Exercise description |
Return all lines in the data where the string "with" can be found.

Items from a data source
※ ※ ※

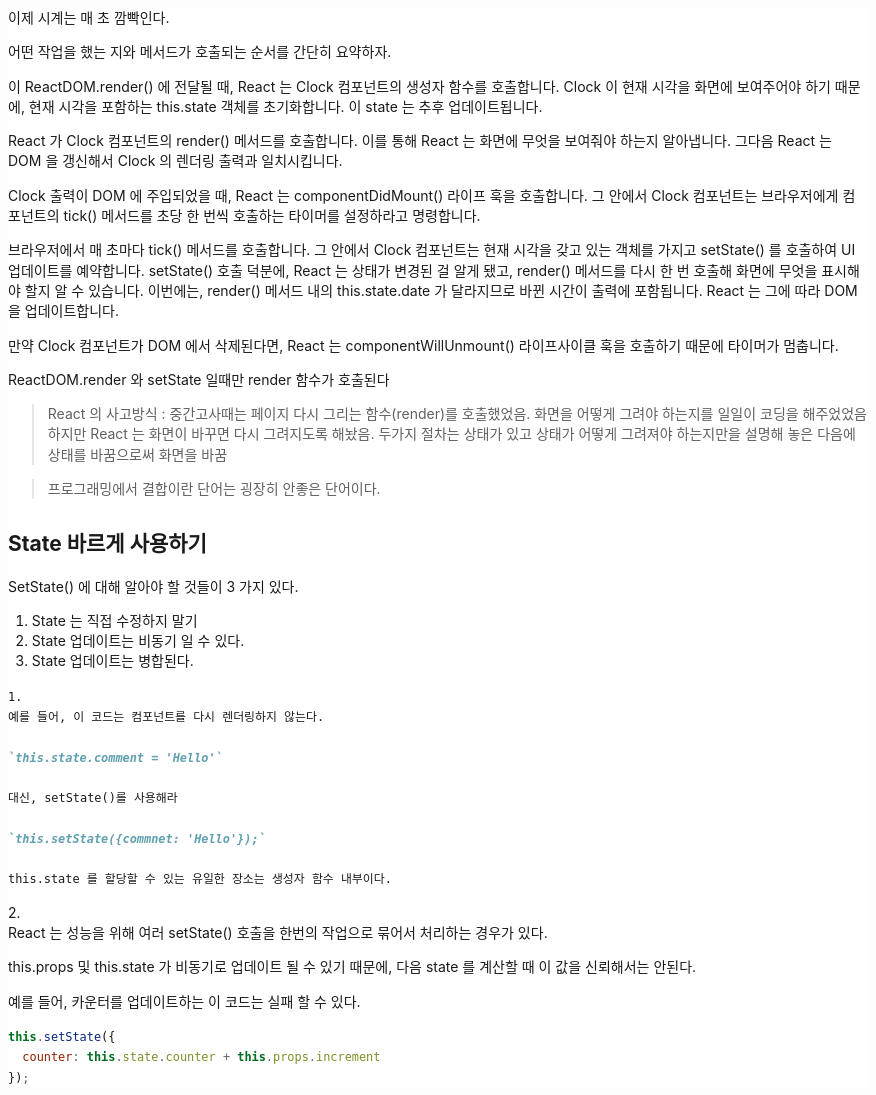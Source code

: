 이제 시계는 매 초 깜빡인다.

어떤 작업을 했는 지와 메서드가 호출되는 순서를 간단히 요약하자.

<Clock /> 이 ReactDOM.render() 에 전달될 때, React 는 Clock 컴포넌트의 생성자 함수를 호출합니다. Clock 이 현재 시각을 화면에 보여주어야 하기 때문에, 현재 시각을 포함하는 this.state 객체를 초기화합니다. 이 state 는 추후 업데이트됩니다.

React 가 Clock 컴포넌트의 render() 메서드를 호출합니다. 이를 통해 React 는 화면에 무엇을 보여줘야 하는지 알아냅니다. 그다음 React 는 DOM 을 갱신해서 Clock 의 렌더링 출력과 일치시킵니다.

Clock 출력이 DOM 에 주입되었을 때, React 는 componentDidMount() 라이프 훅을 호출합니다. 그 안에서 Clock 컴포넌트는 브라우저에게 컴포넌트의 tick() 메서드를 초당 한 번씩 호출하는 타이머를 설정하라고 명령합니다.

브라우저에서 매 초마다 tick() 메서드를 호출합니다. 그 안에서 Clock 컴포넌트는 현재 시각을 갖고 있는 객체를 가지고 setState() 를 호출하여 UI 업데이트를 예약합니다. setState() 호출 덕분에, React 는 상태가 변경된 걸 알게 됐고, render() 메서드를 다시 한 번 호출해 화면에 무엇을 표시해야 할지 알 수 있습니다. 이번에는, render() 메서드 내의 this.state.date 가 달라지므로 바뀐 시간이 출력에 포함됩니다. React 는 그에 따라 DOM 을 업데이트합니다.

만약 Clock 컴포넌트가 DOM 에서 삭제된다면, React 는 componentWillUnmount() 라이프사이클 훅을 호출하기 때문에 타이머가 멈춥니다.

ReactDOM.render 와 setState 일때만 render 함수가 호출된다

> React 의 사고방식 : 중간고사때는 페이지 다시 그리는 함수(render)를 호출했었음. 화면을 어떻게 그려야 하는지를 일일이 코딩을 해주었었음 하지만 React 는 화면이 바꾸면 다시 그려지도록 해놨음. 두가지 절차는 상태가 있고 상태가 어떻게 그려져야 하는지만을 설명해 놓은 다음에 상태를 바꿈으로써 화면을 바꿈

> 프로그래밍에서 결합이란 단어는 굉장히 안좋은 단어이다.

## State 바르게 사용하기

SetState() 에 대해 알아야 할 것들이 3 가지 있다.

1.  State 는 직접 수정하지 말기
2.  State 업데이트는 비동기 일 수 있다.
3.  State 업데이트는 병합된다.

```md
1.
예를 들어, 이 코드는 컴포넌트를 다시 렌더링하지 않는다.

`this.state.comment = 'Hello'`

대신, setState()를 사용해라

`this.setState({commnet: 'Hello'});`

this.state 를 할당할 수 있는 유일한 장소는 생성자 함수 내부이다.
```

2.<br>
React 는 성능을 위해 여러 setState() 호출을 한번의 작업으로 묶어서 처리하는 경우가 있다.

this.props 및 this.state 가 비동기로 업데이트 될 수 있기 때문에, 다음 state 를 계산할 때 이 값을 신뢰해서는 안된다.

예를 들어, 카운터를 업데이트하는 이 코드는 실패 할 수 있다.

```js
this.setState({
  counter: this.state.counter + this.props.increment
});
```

※ ※ ※

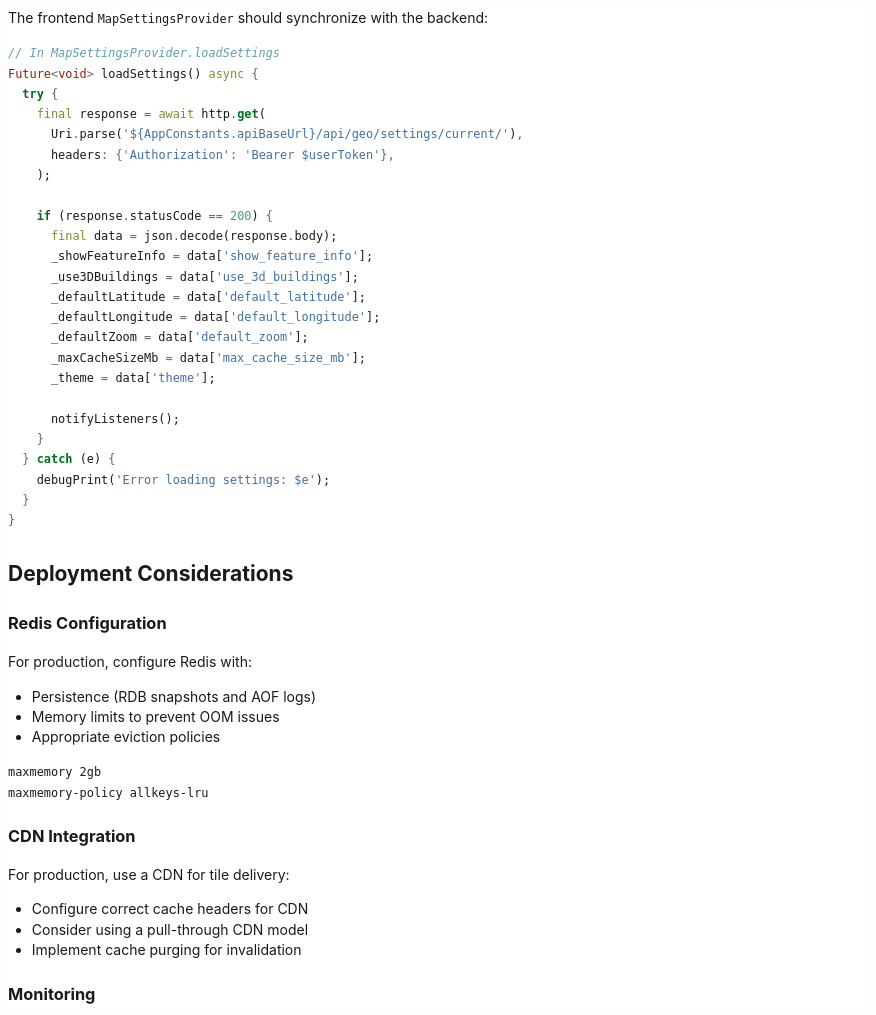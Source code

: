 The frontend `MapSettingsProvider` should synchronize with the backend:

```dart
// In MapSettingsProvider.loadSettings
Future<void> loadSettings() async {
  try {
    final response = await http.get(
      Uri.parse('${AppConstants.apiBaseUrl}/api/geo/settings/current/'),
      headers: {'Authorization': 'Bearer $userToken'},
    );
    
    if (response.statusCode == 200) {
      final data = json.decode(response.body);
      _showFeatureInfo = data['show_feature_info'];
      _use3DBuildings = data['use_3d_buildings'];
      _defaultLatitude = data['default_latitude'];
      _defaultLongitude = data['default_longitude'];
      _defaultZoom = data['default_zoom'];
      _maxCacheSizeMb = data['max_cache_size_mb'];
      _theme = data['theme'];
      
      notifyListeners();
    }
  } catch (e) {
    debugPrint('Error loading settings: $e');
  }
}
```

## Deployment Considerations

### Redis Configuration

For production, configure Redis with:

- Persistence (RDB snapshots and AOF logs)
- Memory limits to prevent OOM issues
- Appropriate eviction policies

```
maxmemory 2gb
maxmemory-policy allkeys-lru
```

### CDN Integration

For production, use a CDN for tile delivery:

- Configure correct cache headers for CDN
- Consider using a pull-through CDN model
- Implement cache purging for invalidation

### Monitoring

※ ※ ※

Your solution |
: The frontend `MapSettingsProvider` should synchronize with the backend:
For production, configure Redis with:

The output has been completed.